Variations in the quality of cancer care are well documented. A key element of quality monitoring is standardized measures of care. Quality measures may include both process measures and outcome measures. Process measurement is only one aspect of assessing the quality of cancer care; measuring outcomes and providing the appropriate structure for care are also important. Measuring outcomes such as overall survival can be expensive and complicated by existing co-morbidities and may take too long to measure to truly affect delivery of care. Adherence to process measures is often used as a proxy for long-term survival. The implicit assumption is that adherence to good processes will predict good long-term outcomes. Quality measures can be used for both self-assessment and external review of the quality of care.
Payers and purchasers of health care are often users of standardized measures as they seek to ensure their beneficiaries are receiving high quality cancer care for a reasonable cost. Both public and private payers are placing a greater emphasis on quality, often times by linking reimbursement to quality. In response to this growing trend to prove value, payers, professional organizations, and provider groups have begun to create metrics based on evidence from research literature and guidelines.
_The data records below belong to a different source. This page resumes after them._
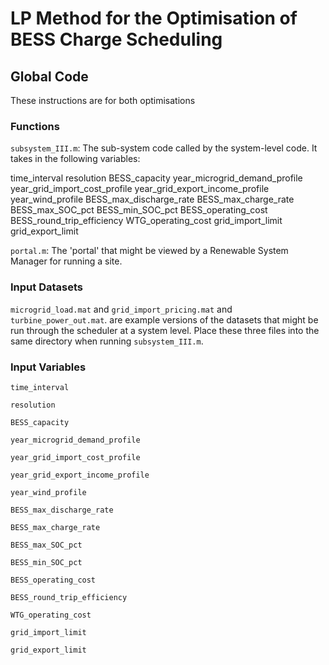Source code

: #  LP Method for the Optimisation of BESS Charge Scheduling


## Global Code
These instructions are for both optimisations

### Functions
`subsystem_III.m`: The sub-system code called by the system-level code. It takes in the following variables:

time_interval
resolution
BESS_capacity
year_microgrid_demand_profile
year_grid_import_cost_profile
year_grid_export_income_profile
year_wind_profile
BESS_max_discharge_rate
BESS_max_charge_rate
BESS_max_SOC_pct
BESS_min_SOC_pct 
BESS_operating_cost
BESS_round_trip_efficiency
WTG_operating_cost
grid_import_limit
grid_export_limit

`portal.m`: The 'portal' that might be viewed by a Renewable System Manager for running a site. 


### Input Datasets
`microgrid_load.mat` and `grid_import_pricing.mat` and `turbine_power_out.mat`. are example versions of the datasets that might be run through the scheduler at a system level. Place these three files into the same directory when running `subsystem_III.m`. 

### Input Variables
`time_interval`

`resolution`

`BESS_capacity`

`year_microgrid_demand_profile`

`year_grid_import_cost_profile`

`year_grid_export_income_profile`

`year_wind_profile`

`BESS_max_discharge_rate`

`BESS_max_charge_rate`

`BESS_max_SOC_pct`

`BESS_min_SOC_pct `

`BESS_operating_cost`

`BESS_round_trip_efficiency`

`WTG_operating_cost`

`grid_import_limit`

`grid_export_limit`



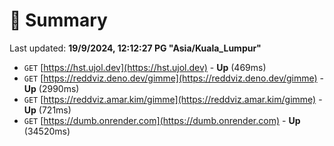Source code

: # 📖 Summary
Last updated: **19/9/2024, 12:12:27 PG "Asia/Kuala_Lumpur"**

- `GET` [https://hst.ujol.dev](https://hst.ujol.dev) - **Up** (469ms)
- `GET` [https://reddviz.deno.dev/gimme](https://reddviz.deno.dev/gimme) - **Up** (2990ms)
- `GET` [https://reddviz.amar.kim/gimme](https://reddviz.amar.kim/gimme) - **Up** (721ms)
- `GET` [https://dumb.onrender.com](https://dumb.onrender.com) - **Up** (34520ms)
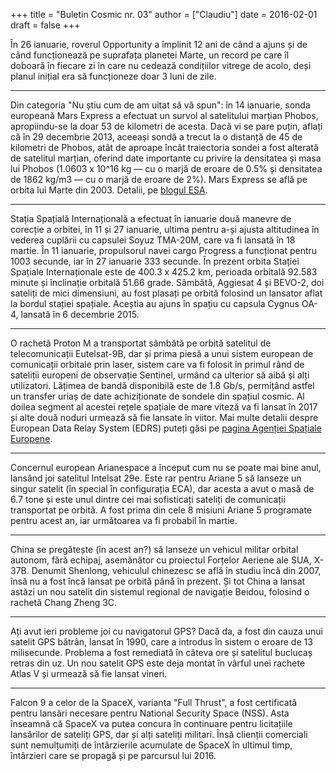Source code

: +++
title = "Buletin Cosmic nr. 03"
author = ["Claudiu"]
date = 2016-02-01
draft = false
+++

În 26 ianuarie, roverul Opportunity a împlinit 12 ani de când a ajuns și de când funcționează pe suprafața planetei Marte, un record pe care îl doboară în fiecare zi în care nu cedează condițiilor vitrege de acolo, deși planul inițial era să funcționeze doar 3 luni de zile.

---

Din categoria "Nu știu cum de am uitat să vă spun": în 14 ianuarie, sonda europeană Mars Express a efectuat un survol al satelitului marțian Phobos, apropiindu-se la doar 53 de kilometri de acesta. Dacă vi se pare puțin, aflați că în 29 decembrie 2013, aceeași sondă a trecut la o distanță de 45 de kilometri de Phobos, atât de aproape încât traiectoria sondei a fost alterată de satelitul marțian, oferind date importante cu privire la densitatea și masa lui Phobos (1.0603 x 10^16 kg — cu o marjă de eroare de 0.5% și densitatea de 1862 kg/m3 — cu o marjă de eroare de 2%). Mars Express se află pe orbita lui Marte din 2003. Detalii, pe [blogul ESA](http://blogs.esa.int/mex/2016/01/13/skimming-phobos).

---

Stația Spațială Internațională a efectuat în ianuarie două manevre de corecție a orbitei, în 11 și 27 ianuarie, ultima pentru a-și ajusta altitudinea în vederea cuplării cu capsulei Soyuz TMA-20M, care va fi lansată în 18 martie. În 11 ianuarie, propulsorul navei cargo Progress a funcționat pentru 1003 secunde, iar în 27 ianuarie 333 secunde. În prezent orbita Stației Spațiale Internaționale este de 400.3 x 425.2 km, perioada orbitală 92.583 minute și înclinație orbitală 51.66 grade. Sâmbătă, Aggiesat 4 și BEVO-2, doi sateliți de mici dimensiuni, au fost plasați pe orbită folosind un lansator aflat la bordul stației spațiale. Aceștia au ajuns în spațiu cu capsula Cygnus OA-4, lansată în 6 decembrie 2015.

---

O rachetă Proton M a transportat sâmbătă pe orbită satelitul de telecomunicații Eutelsat-9B, dar și prima piesă a unui sistem european de comunicații orbitale prin laser, sistem care va fi folosit în primul rând de sateliții europeni de observație Sentinel, urmând ca ulterior să aibă și alți utilizatori. Lățimea de bandă disponibilă este de 1.8 Gb/s, permițând astfel un transfer uriaș de date achiziționate de sondele din spațiul cosmic. Al doilea segment al acestei rețele spațiale de mare viteză va fi lansat în 2017 și alte două noduri urmează să fie lansate în viitor. Mai multe detalii despre European Data Relay System (EDRS) puteți găsi pe [pagina Agenției Spațiale Europene](http://www.esa.int/Our%5FActivities/Telecommunications%5FIntegrated%5FApplications/EDRS).

---

Concernul european Arianespace a început cum nu se poate mai bine anul, lansând joi satelitul Intelsat 29e. Este rar pentru Ariane 5 să lanseze un singur satelit (în special în configurația ECA), dar acesta a avut o masă de 6.7 tone și este unul dintre cei mai sofisticați sateliți de comunicații transportat pe orbită. A fost prima din cele 8 misiuni Ariane 5 programate pentru acest an, iar următoarea va fi probabil în martie.

---

China se pregătește (în acest an?) să lanseze un vehicul militar orbital autonom, fără echipaj, asemănător cu proiectul Forțelor Aeriene ale SUA, X-37B. Denumit Shenlong, vehiculul chinezesc se află în studiu încă din 2007, însă nu a fost încă lansat pe orbită până în prezent. Și tot China a lansat astăzi un nou satelit din sistemul regional de navigație Beidou, folosind o rachetă Chang Zheng 3C.

---

Ați avut ieri probleme joi cu navigatorul GPS? Dacă da, a fost din cauza unui satelit GPS bătrân, lansat în 1990, care a introdus în sistem o eroare de 13 milisecunde. Problema a fost remediată în câteva ore și satelitul buclucaș retras din uz. Un nou satelit GPS este deja montat în vârful unei rachete Atlas V și urmează să fie lansat vineri.

---

Falcon 9 a celor de la SpaceX, varianta "Full Thrust", a fost certificată pentru lansări necesare pentru National Security Space (NSS). Asta înseamnă că SpaceX va putea concura în continuare pentru licitațiile lansărilor de sateliți GPS, dar și alți sateliți militari. Însă clienții comerciali sunt nemulțumiți de întârzierile acumulate de SpaceX în ultimul timp, întârzieri care se propagă și pe parcursul lui 2016.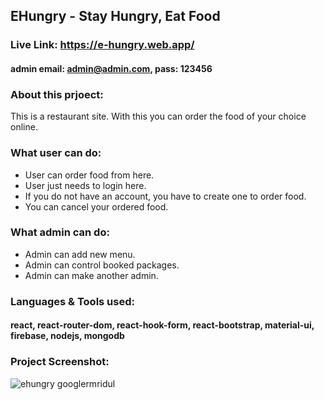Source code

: ## EHungry - Stay Hungry, Eat Food

### Live Link: https://e-hungry.web.app/

#### admin email: admin@admin.com, pass: 123456

### About this prjoect:

This is a restaurant site. With this you can order the food of your choice online.

### What user can do:

-  User can order food from here.
-  User just needs to login here.
-  If you do not have an account, you have to create one to order food.
-  You can cancel your ordered food.

### What admin can do:

-  Admin can add new menu.
-  Admin can control booked packages.
-  Admin can make another admin.

### Languages & Tools used:

#### react, react-router-dom, react-hook-form, react-bootstrap, material-ui, firebase, nodejs, mongodb

### Project Screenshot:

<img src="https://i.ibb.co/cNyJ09W/ehungry.png" alt="ehungry googlermridul" border="0">
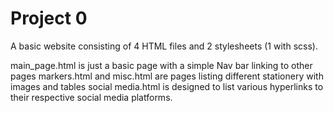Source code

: # Project 0

A basic website consisting of 4 HTML files and 2 stylesheets (1 with scss).

main_page.html is just a basic page with a simple Nav bar linking to other pages
markers.html and misc.html are pages listing different stationery with images and tables
social media.html is designed to list various hyperlinks to their respective social media platforms.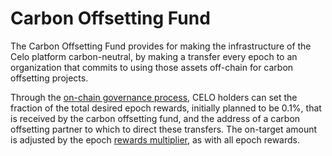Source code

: # Carbon Offsetting Fund

The Carbon Offsetting Fund provides for making the infrastructure of the Celo platform carbon-neutral, by making a transfer every epoch to an organization that commits to using those assets off-chain for carbon offsetting projects.

Through the [on-chain governance process](../governance.md), CELO holders can set the fraction of the total desired epoch rewards, initially planned to be 0.1%, that is received by the carbon offsetting fund, and the address of a carbon offsetting partner to which to direct these transfers. The on-target amount is adjusted by the epoch [rewards multiplier](epoch-rewards.md), as with all epoch rewards.
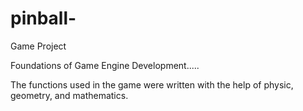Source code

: # pinball-
Game Project

Foundations of Game Engine Development.....

The functions used in the game were written with the help of physic, geometry, and mathematics.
Quality measures that quantify the patient experience are also becoming increasingly popular, including but not limited to length of time away from work or family, speed and completeness of recovery, avoidance of toxicity and financial hardship are important to patients, but may or may not be used by providers or payers in their assessment of quality.
In the summer of 2013, NCCN will host an invitation-only NCCN Policy Summit that will serve as a forum for stakeholders to discuss the challenges and opportunities for measuring quality care in oncology. We will examine the current efforts to develop quality measures and measure quality, discuss the value of quality measures and if we have seen improvement in patient care because of quality measures, and consider the impact of new care/payment models on quality cancer care.